What to do: Could you give again exactly, and only, the lines from the one holding "The second distinct maximum is 2 (both" through the end of the data, both ends included, with pictures left out?
....
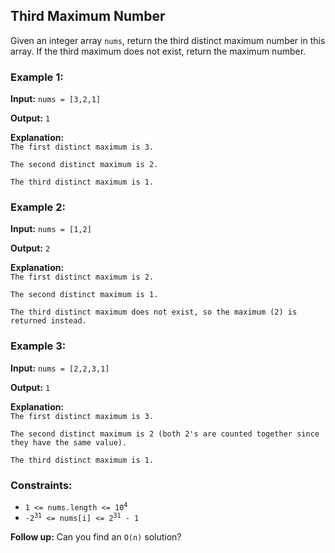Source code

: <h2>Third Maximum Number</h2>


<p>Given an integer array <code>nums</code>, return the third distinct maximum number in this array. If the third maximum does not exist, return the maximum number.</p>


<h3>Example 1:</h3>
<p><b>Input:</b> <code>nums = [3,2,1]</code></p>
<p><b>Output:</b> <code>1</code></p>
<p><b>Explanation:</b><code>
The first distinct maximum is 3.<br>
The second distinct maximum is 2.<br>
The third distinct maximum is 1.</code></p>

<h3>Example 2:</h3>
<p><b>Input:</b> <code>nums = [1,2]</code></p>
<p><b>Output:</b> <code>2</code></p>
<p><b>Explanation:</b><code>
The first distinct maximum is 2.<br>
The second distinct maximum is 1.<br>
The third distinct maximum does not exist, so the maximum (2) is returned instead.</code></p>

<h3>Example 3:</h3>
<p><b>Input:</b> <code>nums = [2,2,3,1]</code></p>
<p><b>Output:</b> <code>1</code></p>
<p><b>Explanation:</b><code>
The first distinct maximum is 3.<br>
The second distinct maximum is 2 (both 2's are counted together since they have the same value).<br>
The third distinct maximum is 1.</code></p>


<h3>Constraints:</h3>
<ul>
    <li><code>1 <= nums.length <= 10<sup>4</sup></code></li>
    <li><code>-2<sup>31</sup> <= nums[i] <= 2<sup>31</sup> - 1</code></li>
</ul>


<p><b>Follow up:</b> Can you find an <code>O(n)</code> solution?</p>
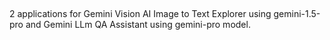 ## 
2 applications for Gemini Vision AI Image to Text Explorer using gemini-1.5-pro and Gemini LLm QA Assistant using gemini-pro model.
....
Exercise result:
The second distinct maximum is 2 (both 2's are counted together since they have the same value).<br>
The third distinct maximum is 1.</code></p>


<h3>Constraints:</h3>
<ul>
    <li><code>1 <= nums.length <= 10<sup>4</sup></code></li>
    <li><code>-2<sup>31</sup> <= nums[i] <= 2<sup>31</sup> - 1</code></li>
</ul>


<p><b>Follow up:</b> Can you find an <code>O(n)</code> solution?</p>
 ## 
2 applications for Gemini Vision AI Image to Text Explorer using gemini-1.5-pro and Gemini LLm QA Assistant using gemini-pro model.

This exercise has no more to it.